‘Brangelina’ Split and How to Guarantee Privacy During your Divorce Process

Peter Jones Founder Jones Myers

Peter Jones
Founder
Jones Myers

The media frenzy continues a week after Angelina Jolie filed for divorce from Brad Pitt with every aspect of their lives – and the lives of their children – continuing to be played out in front of millions of people worldwide.

However, irrespective of whether you are Hollywood’s most “golden” couple, divorcing through the courts comes with no guarantee of privacy – as some of the hearings are open to the public and journalists can attend and report details of the proceedings.

They may do so if there is a salacious element, perceived wealth, or accusations of attempts to hide assets – which can be embarrassing and distressing for the couple, as well as their children, parents or business partners.

Our specialist family lawyers advise of three less public routes, outlined below, to take when marriages break down.

Arbitration is a quicker, less emotionally and financially draining alternative to court battles. The press is barred from hearings, which are arranged at clients’ convenience, at comfortable venues, where a family arbitrator rules on who should have what.

Just like a judge, the arbitrator bases his or her decision on relevant facts and evidence – taking into account the views of both parties. The award is final and binding on both parties. Arbitrators are not only qualified in their field – they are also experienced family lawyers who are either former judges or family law barristers or solicitors.

Mediation is also an effective and private way of resolving disputes without the need to go to court. It involves an independent third party – a mediator – who helps both sides come to an agreement.

It is a highly effective method which can result in a swift resolution and save on legal expenses.

Couples often use mediation as a way to explore and discuss issues between them, with the assistance and guidance of an impartial mediator. Because many issues are resolved during mediation, they often find that they save a great deal in legal costs by opting for mediation first.

Collaboration sees couples each appoint their own collaboratively trained lawyer. They meet to work things out and are backed up by support and legal advice. All sign a contract committing them to trying to resolve matters by agreement, without going to court.
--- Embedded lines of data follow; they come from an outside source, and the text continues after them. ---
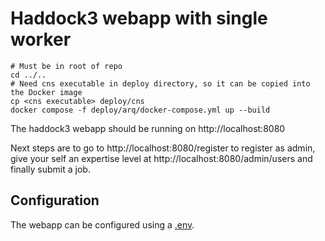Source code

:# Haddock3 webapp with single worker

```shell
# Must be in root of repo
cd ../..
# Need cns executable in deploy directory, so it can be copied into the Docker image
cp <cns executable> deploy/cns
docker compose -f deploy/arq/docker-compose.yml up --build
```

The haddock3 webapp should be running on http://localhost:8080

Next steps are to go to http://localhost:8080/register to register as admin, give your self an expertise level at http://localhost:8080/admin/users and finally submit a job.

## Configuration

The webapp can be configured using a [.env](.env).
The lawyers will agree only to represent the parties within the collaborative process and not in court. This ensures that everyone at the table, not just the divorcing spouses but also their legal representatives are committed to finding an out-of-court solution.

Collaboration places an emphasis on a respectful and dignified resolution, putting any children at the heart of the process, and keeping the details private and confidential.

Divorcing couples who value their privacy are advised to consider these options which are also more cost effective, less traumatic and less prolonged than litigating.

About Peter Jones 

Peter Jones is one of the country’s leading divorce and family lawyers.

A qualified arbitrator and mediator, Peter set up Jones Myers as the first niche family law firm in the north of England in 1992 and has acted for a string of high-profile clients.

Renowned for his sympathetic approach, he is a former national chairman of Resolution, a former Deputy District Judge – and instigated the D5 Group of law firms that promotes excellence in family law.